Não há um método científico para se medir o tamanho de uma onda: o cálculo será feito proporcionalmente com base na altura do surfista (no caso, 1,80 metro), a partir das imagens registradas por Jorge Leal. Seja qual for o tamanho oficial, Vau sabe que passou a ser considerado um gigante da modalidade: “Mostrei o vídeo ao Kealii Mamala, um dos maiores big riders do Havaí, e ele chorou”, contou o português.
Hugo Vau tem os cabelos desgrenhados presos em um coque, aparelho nos dentes, barba e a pele marcada por décadas de exposição ao sol. Filho de um casal de bancários, é o único da família a ter se interessado pelo mar. Começou a ganhar a vida como professor de inglês quando já era fluente nas gírias do surfe e da pesca. Acabou por largar as aulas e comprar um barco no arquipélago dos Açores – levou um ano e meio só para reformá-lo. Custou a sobreviver da pesca. “Vamos ao mar sete dias e nada, até que em um único dia pegamos muito e quase compensa por todos os outros”, afirmou. Nesse aspecto, continuou, a atividade não é muito diferente do surfe. “Na verdade, é mais difícil”, corrigiu.
Vau lembrou que, em condições extremas como as daquele dia, o surfe pode ser mortal. No tsunami após o grande terremoto que devastou Lisboa em 1755, parte da cidade baixa foi varrida por ondas com tamanho estimado de 10 metros – menos de um terço do vagalhão encarado por ele.

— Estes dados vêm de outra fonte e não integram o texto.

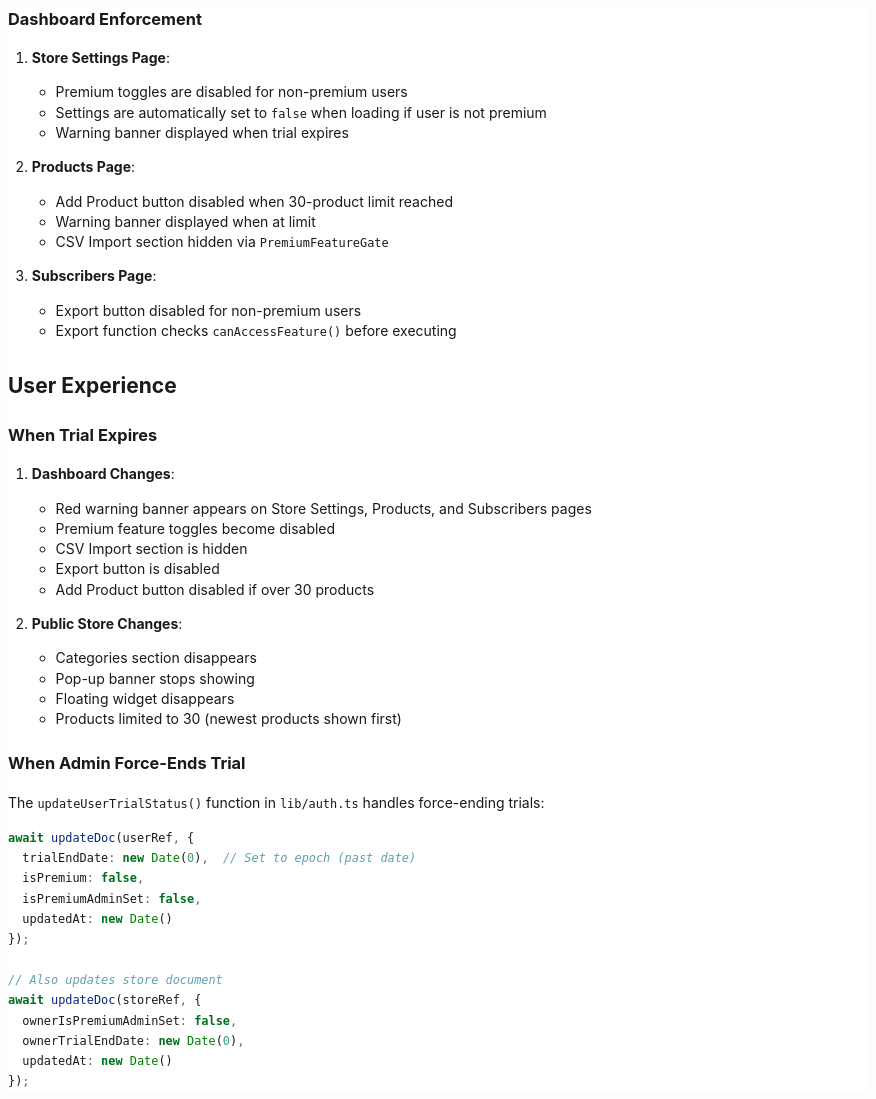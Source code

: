 ### Dashboard Enforcement

1. **Store Settings Page**:
   - Premium toggles are disabled for non-premium users
   - Settings are automatically set to `false` when loading if user is not premium
   - Warning banner displayed when trial expires

2. **Products Page**:
   - Add Product button disabled when 30-product limit reached
   - Warning banner displayed when at limit
   - CSV Import section hidden via `PremiumFeatureGate`

3. **Subscribers Page**:
   - Export button disabled for non-premium users
   - Export function checks `canAccessFeature()` before executing

## User Experience

### When Trial Expires

1. **Dashboard Changes**:
   - Red warning banner appears on Store Settings, Products, and Subscribers pages
   - Premium feature toggles become disabled
   - CSV Import section is hidden
   - Export button is disabled
   - Add Product button disabled if over 30 products

2. **Public Store Changes**:
   - Categories section disappears
   - Pop-up banner stops showing
   - Floating widget disappears
   - Products limited to 30 (newest products shown first)

### When Admin Force-Ends Trial

The `updateUserTrialStatus()` function in `lib/auth.ts` handles force-ending trials:

```typescript
await updateDoc(userRef, {
  trialEndDate: new Date(0),  // Set to epoch (past date)
  isPremium: false,
  isPremiumAdminSet: false,
  updatedAt: new Date()
});

// Also updates store document
await updateDoc(storeRef, {
  ownerIsPremiumAdminSet: false,
  ownerTrialEndDate: new Date(0),
  updatedAt: new Date()
});
```
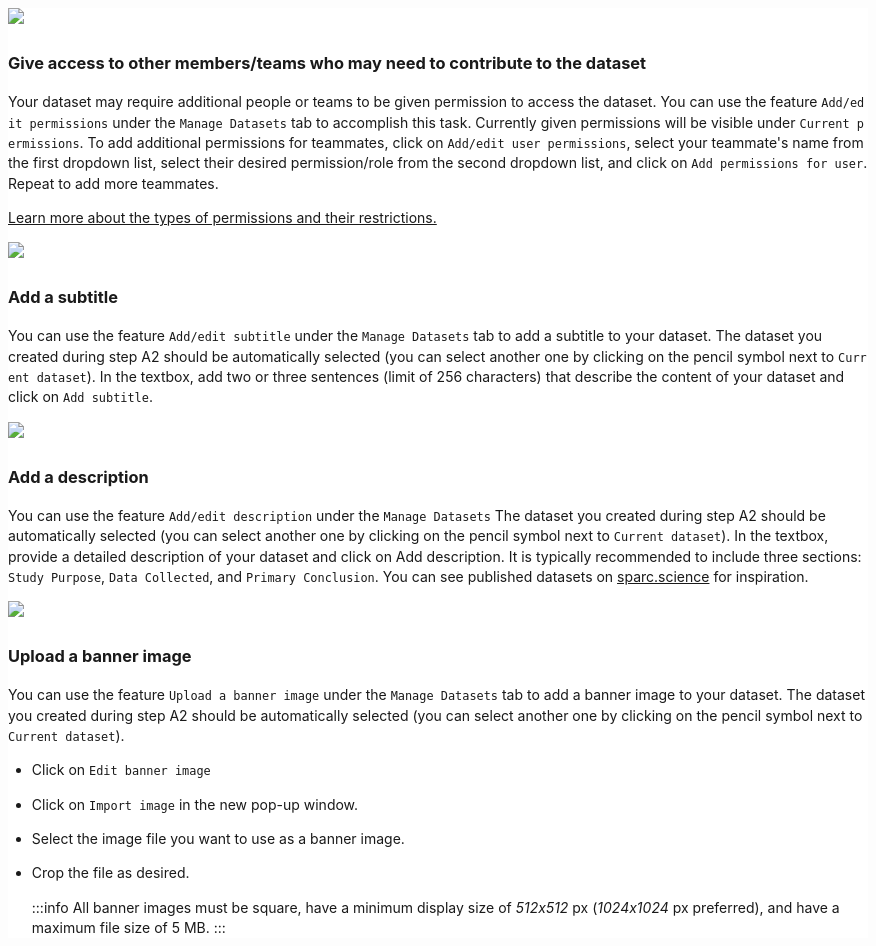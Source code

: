 ![](https://camo.githubusercontent.com/0eacfb7a1a28854bdb789485b2afa7778d70c0858b146044073683e0bd2d9cfe/68747470733a2f2f692e6962622e636f2f744347726a56472f696d6167652e706e67)

### Give access to other members/teams who may need to contribute to the dataset

Your dataset may require additional people or teams to be given permission to access the dataset. You can use the feature `Add/edit permissions` under the `Manage Datasets` tab to accomplish this task. Currently given permissions will be visible under `Current permissions`. To add additional permissions for teammates, click on `Add/edit user permissions`, select your teammate's name from the first dropdown list, select their desired permission/role from the second dropdown list, and click on `Add permissions for user`. Repeat to add more teammates.

[Learn more about the types of permissions and their restrictions.](../manage-dataset/add-edit-permissions)

![](https://camo.githubusercontent.com/0eacfb7a1a28854bdb789485b2afa7778d70c0858b146044073683e0bd2d9cfe/68747470733a2f2f692e6962622e636f2f744347726a56472f696d6167652e706e67)

### Add a subtitle

You can use the feature `Add/edit subtitle` under the `Manage Datasets` tab to add a subtitle to your dataset. The dataset you created during step A2 should be automatically selected (you can select another one by clicking on the pencil symbol next to `Current dataset`). In the textbox, add two or three sentences (limit of 256 characters) that describe the content of your dataset and click on `Add subtitle`.

![](https://camo.githubusercontent.com/5ae2f88375f706312d1a9c73823293d7a058a2f9da99550b84de04a07b9bf88e/68747470733a2f2f692e6962622e636f2f4a4674565444502f696d6167652e706e67)

### Add a description

You can use the feature `Add/edit description` under the `Manage Datasets` The dataset you created during step A2 should be automatically selected (you can select another one by clicking on the pencil symbol next to `Current dataset`). In the textbox, provide a detailed description of your dataset and click on Add description. It is typically recommended to include three sections: `Study Purpose`, `Data Collected`, and `Primary Conclusion`. You can see published datasets on [sparc.science](https://sparc.science/) for inspiration.

![](https://camo.githubusercontent.com/43fb106689ac3a41eaf3d3a0faf0adcaccf31623b8d1b32c72455bcac1f14169/68747470733a2f2f692e6962622e636f2f3353597351634b2f696d6167652e706e67)

### Upload a banner image

You can use the feature `Upload a banner image` under the `Manage Datasets` tab to add a banner image to your dataset. The dataset you created during step A2 should be automatically selected (you can select another one by clicking on the pencil symbol next to `Current dataset`).

- Click on `Edit banner image`
- Click on `Import image` in the new pop-up window.
- Select the image file you want to use as a banner image.
- Crop the file as desired.

  :::info
  All banner images must be square, have a minimum display size of _512x512_ px (_1024x1024_ px preferred), and have a maximum file size of 5 MB.
  :::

Há quatro anos, Maya Gabeira caiu da prancha ao surfar uma onda gigante em Nazaré e saiu do mar inconsciente e com o tornozelo fraturado (este ano, a brasileira voltou à Praia do Norte pela primeira vez desde o acidente e surfou uma onda de estimados 24 metros de altura, um dia depois do feito de Vau). O português sabe que a morte está à espreita a cada onda gigante. “Mas na Big Mama eu estava mais vivo que nunca”, afirmou. “O maior troféu em Nazaré é conseguir ir e voltar.”

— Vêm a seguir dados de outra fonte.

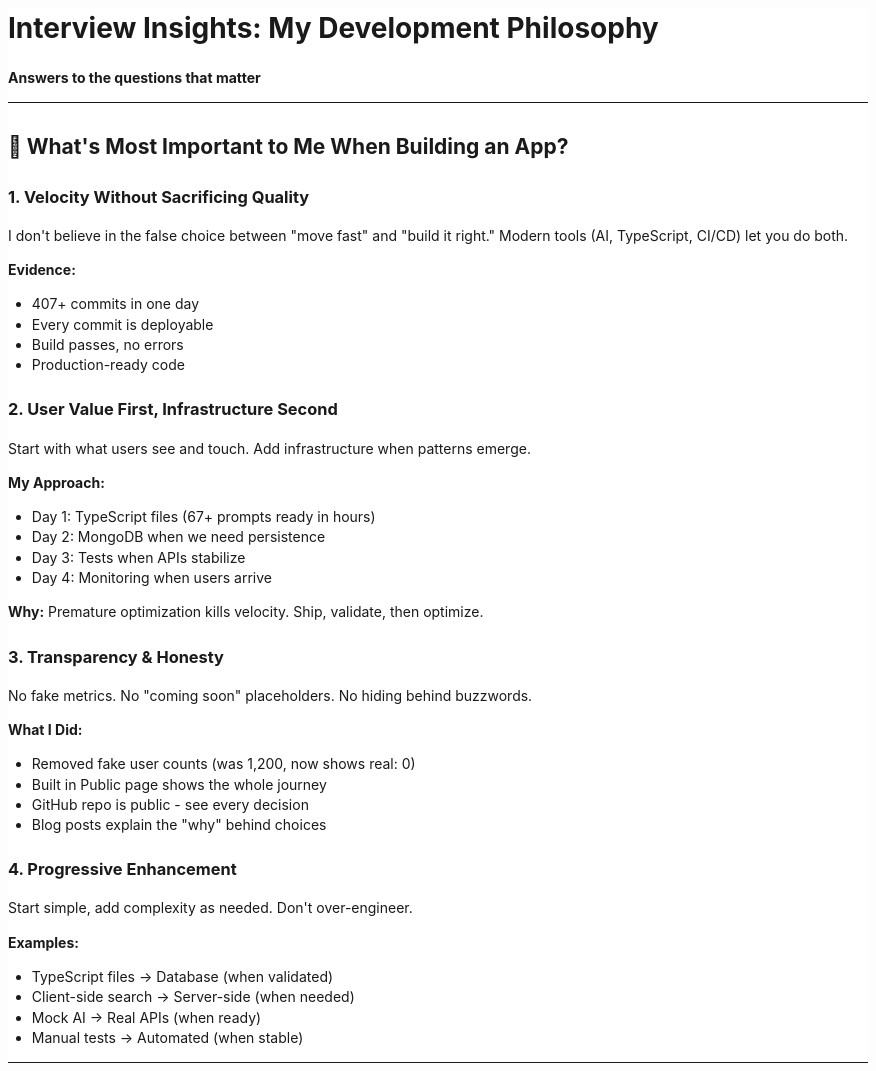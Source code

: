 # Interview Insights: My Development Philosophy

**Answers to the questions that matter**

---

## 🎯 What's Most Important to Me When Building an App?

### 1. **Velocity Without Sacrificing Quality**

I don't believe in the false choice between "move fast" and "build it right." Modern tools (AI, TypeScript, CI/CD) let you do both.

**Evidence:**

- 407+ commits in one day
- Every commit is deployable
- Build passes, no errors
- Production-ready code

### 2. **User Value First, Infrastructure Second**

Start with what users see and touch. Add infrastructure when patterns emerge.

**My Approach:**

- Day 1: TypeScript files (67+ prompts ready in hours)
- Day 2: MongoDB when we need persistence
- Day 3: Tests when APIs stabilize
- Day 4: Monitoring when users arrive

**Why:** Premature optimization kills velocity. Ship, validate, then optimize.

### 3. **Transparency & Honesty**

No fake metrics. No "coming soon" placeholders. No hiding behind buzzwords.

**What I Did:**

- Removed fake user counts (was 1,200, now shows real: 0)
- Built in Public page shows the whole journey
- GitHub repo is public - see every decision
- Blog posts explain the "why" behind choices

### 4. **Progressive Enhancement**

Start simple, add complexity as needed. Don't over-engineer.

**Examples:**

- TypeScript files → Database (when validated)
- Client-side search → Server-side (when needed)
- Mock AI → Real APIs (when ready)
- Manual tests → Automated (when stable)

---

O português é fã de Raul Seixas – e das metáforas que envolvem seu ofício. Ainda em Nazaré, poucos dias após surfar a Big Mama, ele compartilhou pelo WhatsApp a canção Metamorfose Ambulante, que considera uma síntese de sua trajetória. “Não tenho ideias feitas e estou sempre mudando”, comparou. “Exatamente como o mar.”
Semanas depois do possível recorde, Alex Botelho já estava novamente a rebocar Hugo Vau, só que agora pelas ruas de Lisboa, na manhã da segunda-feira de Carnaval. O surfista de 28 anos natural do Algarve assumiu o volante do Mercedes-Benz após entregar ao colega um pacote de castanhas quentinhas. O carro é um oferecimento do principal patrocinador de Vau e transportava a dupla na capital enquanto eles pescavam mais patrocínios em reuniões intermináveis.
Mas o português tende a ficar áspero longe do mar. Em tom seco, admitiu que sente falta da água. “Para sustentar a vida de surfista, tenho que ser quase um businessman”, explicou. “Não é o que eu gosto de fazer, mas…”
Vau seguiria naquele dia mesmo rumo ao Porto para mais um compromisso publicitário. Atuaria como embaixador de uma rede de hotéis de luxo, e as fotos do evento seriam publicadas no Instagram. A descrição de seu perfil na rede social enaltece a vida simples, mas promover a riqueza não parece ser motivo de conflito para o português. “Já tenho o que o dinheiro não compra, e posso ser humilde com 100 milhões de dólares”, desconversou. “Já ouviu Ouro de Tolo?”, perguntou o surfista, referindo-se à canção em que Raul Seixas questiona a fama e a fortuna acumuladas como artista. “É por aí.”